Only the lines containing "curvature" should appear in the answer, copied from the listing below.

### Source material

□ □ □ □ □

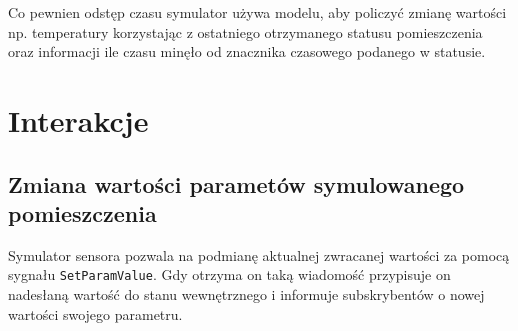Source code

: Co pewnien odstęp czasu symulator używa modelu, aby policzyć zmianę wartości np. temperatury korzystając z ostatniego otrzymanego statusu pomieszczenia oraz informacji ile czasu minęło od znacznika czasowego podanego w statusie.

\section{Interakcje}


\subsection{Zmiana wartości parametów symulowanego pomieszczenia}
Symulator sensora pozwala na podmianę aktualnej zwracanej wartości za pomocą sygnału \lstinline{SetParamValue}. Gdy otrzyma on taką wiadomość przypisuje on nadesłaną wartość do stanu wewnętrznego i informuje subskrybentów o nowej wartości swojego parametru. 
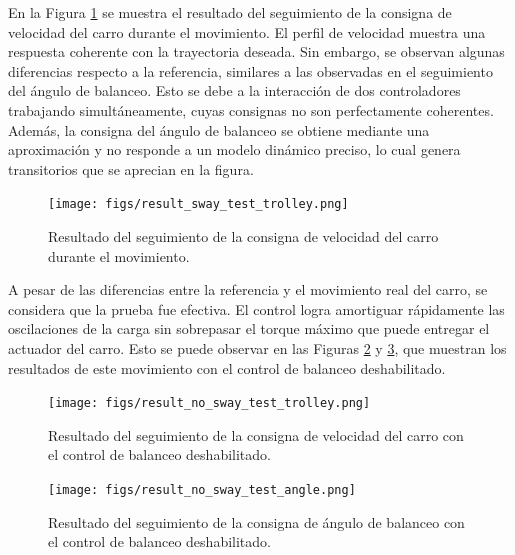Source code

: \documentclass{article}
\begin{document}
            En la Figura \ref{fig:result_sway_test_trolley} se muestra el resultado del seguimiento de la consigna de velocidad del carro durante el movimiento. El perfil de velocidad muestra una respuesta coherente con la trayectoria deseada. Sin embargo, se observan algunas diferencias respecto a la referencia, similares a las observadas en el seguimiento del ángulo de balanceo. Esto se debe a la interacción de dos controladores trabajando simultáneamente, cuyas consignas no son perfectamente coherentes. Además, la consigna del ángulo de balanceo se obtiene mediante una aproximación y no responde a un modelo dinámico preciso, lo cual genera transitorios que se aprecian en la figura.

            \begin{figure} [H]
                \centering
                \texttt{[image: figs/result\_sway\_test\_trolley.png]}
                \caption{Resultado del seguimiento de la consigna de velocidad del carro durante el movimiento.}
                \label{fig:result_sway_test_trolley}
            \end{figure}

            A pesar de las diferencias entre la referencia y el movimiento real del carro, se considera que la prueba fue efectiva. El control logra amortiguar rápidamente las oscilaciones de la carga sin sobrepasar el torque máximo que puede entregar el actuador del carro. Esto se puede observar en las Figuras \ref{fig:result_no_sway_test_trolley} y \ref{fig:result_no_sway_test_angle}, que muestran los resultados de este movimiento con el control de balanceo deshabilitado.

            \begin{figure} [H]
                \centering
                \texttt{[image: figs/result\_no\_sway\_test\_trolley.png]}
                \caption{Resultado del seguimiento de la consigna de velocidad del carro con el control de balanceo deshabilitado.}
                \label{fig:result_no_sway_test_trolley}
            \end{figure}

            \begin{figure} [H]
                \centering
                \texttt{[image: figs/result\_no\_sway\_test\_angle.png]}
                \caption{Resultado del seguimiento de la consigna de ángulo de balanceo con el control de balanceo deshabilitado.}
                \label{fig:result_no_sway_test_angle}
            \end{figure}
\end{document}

□ □ □ □ □

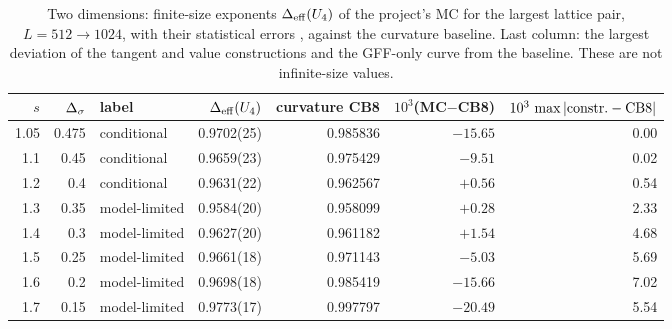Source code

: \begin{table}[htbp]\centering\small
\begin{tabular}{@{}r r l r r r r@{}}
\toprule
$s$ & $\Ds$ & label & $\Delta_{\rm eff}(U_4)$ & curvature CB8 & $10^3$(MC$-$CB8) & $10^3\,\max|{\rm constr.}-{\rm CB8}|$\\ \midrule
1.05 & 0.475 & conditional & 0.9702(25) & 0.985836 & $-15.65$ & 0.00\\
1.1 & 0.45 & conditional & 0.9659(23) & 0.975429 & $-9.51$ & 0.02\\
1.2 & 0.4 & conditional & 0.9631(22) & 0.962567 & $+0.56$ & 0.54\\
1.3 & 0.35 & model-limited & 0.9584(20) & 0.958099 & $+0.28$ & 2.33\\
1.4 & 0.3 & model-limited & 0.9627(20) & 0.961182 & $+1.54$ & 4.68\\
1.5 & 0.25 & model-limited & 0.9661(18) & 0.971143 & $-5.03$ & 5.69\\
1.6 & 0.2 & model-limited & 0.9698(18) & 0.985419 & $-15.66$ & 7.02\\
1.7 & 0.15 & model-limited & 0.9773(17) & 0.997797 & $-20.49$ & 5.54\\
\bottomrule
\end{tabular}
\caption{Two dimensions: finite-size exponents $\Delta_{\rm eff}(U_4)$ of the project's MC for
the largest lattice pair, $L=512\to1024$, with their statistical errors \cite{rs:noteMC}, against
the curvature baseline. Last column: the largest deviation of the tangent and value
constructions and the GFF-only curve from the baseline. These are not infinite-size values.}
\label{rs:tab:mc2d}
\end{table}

□ □ □ □ □

### Exercise answer
$s$ & $\Ds$ & label & $\Delta_{\rm eff}(U_4)$ & curvature CB8 & $10^3$(MC$-$CB8) & $10^3\,\max|{\rm constr.}-{\rm CB8}|$\\ \midrule
the curvature baseline. Last column: the largest deviation of the tangent and value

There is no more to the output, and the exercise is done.